인기 기사

The U.S. Dollar Index briefly touched a high of 100.11 before pulling back slightly to around 99.77, where it continues to fluctuate. Safe-haven demand driven by geopolitical risks, combined with elevated Treasury yields, is providing strong support to the dollar. Meanwhile, spot gold is locked in a tug-of-war around the $5,000 level. Although Middle East tensions provide a solid risk premium, expectations that the Federal Reserve may delay rate cuts are limiting further upside in gold prices.
Overall, markets are closely watching developments in the Strait of Hormuz and the upcoming FOMC meeting, with liquidity remaining cautious amid heightened volatility.

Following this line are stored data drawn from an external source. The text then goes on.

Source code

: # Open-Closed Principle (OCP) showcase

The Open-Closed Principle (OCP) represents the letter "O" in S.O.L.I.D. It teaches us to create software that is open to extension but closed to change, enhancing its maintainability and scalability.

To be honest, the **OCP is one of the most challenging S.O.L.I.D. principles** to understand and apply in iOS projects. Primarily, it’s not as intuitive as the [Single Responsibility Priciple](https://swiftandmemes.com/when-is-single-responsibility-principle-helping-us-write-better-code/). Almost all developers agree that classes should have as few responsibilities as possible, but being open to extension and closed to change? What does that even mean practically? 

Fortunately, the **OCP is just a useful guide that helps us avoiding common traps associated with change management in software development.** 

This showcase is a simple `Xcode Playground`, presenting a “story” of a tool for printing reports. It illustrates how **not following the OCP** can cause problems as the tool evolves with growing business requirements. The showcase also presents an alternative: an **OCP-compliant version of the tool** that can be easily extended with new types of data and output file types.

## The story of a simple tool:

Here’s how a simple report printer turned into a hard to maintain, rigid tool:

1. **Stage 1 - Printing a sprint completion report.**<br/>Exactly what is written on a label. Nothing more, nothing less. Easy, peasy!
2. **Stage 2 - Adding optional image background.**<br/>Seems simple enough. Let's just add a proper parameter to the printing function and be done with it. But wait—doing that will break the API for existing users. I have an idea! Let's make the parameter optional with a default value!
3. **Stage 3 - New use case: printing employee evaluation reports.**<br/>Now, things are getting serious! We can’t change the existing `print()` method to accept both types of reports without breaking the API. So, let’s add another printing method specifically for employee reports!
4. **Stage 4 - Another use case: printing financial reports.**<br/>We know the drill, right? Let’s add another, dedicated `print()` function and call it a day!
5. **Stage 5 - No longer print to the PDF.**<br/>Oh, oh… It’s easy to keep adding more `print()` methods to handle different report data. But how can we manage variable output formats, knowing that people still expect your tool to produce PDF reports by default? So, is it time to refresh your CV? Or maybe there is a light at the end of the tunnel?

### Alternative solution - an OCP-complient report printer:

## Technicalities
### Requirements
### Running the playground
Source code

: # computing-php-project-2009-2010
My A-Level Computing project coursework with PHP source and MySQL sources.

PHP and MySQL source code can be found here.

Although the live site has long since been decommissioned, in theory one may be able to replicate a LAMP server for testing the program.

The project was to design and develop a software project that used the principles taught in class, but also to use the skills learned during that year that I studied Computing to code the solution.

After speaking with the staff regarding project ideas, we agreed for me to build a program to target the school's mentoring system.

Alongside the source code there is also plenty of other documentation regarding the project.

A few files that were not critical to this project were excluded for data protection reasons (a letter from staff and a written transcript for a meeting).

The recent strength in the U.S. dollar is fundamentally driven by the structural rise in U.S. Treasury yields. Due to geopolitical risks disrupting energy supply, oil prices have consistently reached higher highs over recent trading sessions. This inflationary transmission has led to a bear steepening in the Treasury market. The 10-year U.S. Treasury yield has climbed from around 3.925% to approximately 4.2%, increasing yield premiums and strengthening the dollar’s interest rate advantage.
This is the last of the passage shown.